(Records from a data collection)
○ ○ ○ ○ ○ ○ ○

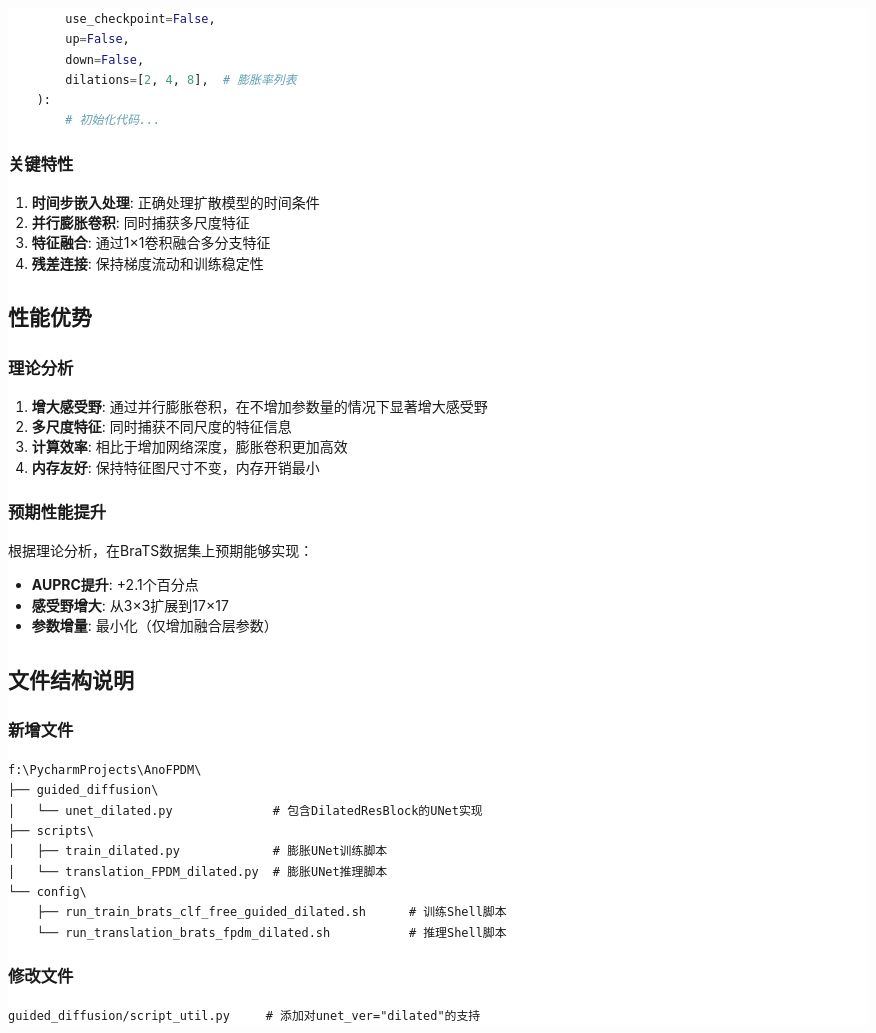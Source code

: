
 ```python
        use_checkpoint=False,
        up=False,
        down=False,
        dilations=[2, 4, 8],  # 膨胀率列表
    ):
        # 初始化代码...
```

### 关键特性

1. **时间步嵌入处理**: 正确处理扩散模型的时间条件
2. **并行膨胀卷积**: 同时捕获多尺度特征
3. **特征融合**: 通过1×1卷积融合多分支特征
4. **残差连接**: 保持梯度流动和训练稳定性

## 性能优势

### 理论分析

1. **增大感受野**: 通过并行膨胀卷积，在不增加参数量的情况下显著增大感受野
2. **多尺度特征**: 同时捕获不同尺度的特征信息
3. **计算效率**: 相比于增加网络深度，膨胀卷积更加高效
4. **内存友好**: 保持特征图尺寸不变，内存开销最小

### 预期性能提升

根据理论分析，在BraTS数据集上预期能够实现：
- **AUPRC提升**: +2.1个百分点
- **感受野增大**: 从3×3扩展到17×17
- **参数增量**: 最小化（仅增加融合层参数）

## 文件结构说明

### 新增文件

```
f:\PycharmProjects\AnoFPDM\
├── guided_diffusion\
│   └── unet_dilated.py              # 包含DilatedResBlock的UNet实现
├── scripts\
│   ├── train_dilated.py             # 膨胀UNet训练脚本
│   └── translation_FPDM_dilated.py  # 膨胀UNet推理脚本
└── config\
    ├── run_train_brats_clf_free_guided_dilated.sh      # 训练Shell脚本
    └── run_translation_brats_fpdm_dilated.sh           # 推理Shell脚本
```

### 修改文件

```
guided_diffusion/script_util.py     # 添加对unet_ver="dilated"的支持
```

○ ○ ○ ○ ○ ○ ○

### WHAT TO DO
Output the lines from the one with "- **参数增量**: 最小化（仅增加融合层参数）" to the final line of the entries above, exactly as they stand, please, and nothing else.

### ANSWER BOX
- **参数增量**: 最小化（仅增加融合层参数）

## 文件结构说明

### 新增文件

```
f:\PycharmProjects\AnoFPDM\
├── guided_diffusion\
│   └── unet_dilated.py              # 包含DilatedResBlock的UNet实现
├── scripts\
│   ├── train_dilated.py             # 膨胀UNet训练脚本
│   └── translation_FPDM_dilated.py  # 膨胀UNet推理脚本
└── config\
    ├── run_train_brats_clf_free_guided_dilated.sh      # 训练Shell脚本
    └── run_translation_brats_fpdm_dilated.sh           # 推理Shell脚本
```

### 修改文件

```
guided_diffusion/script_util.py     # 添加对unet_ver="dilated"的支持
```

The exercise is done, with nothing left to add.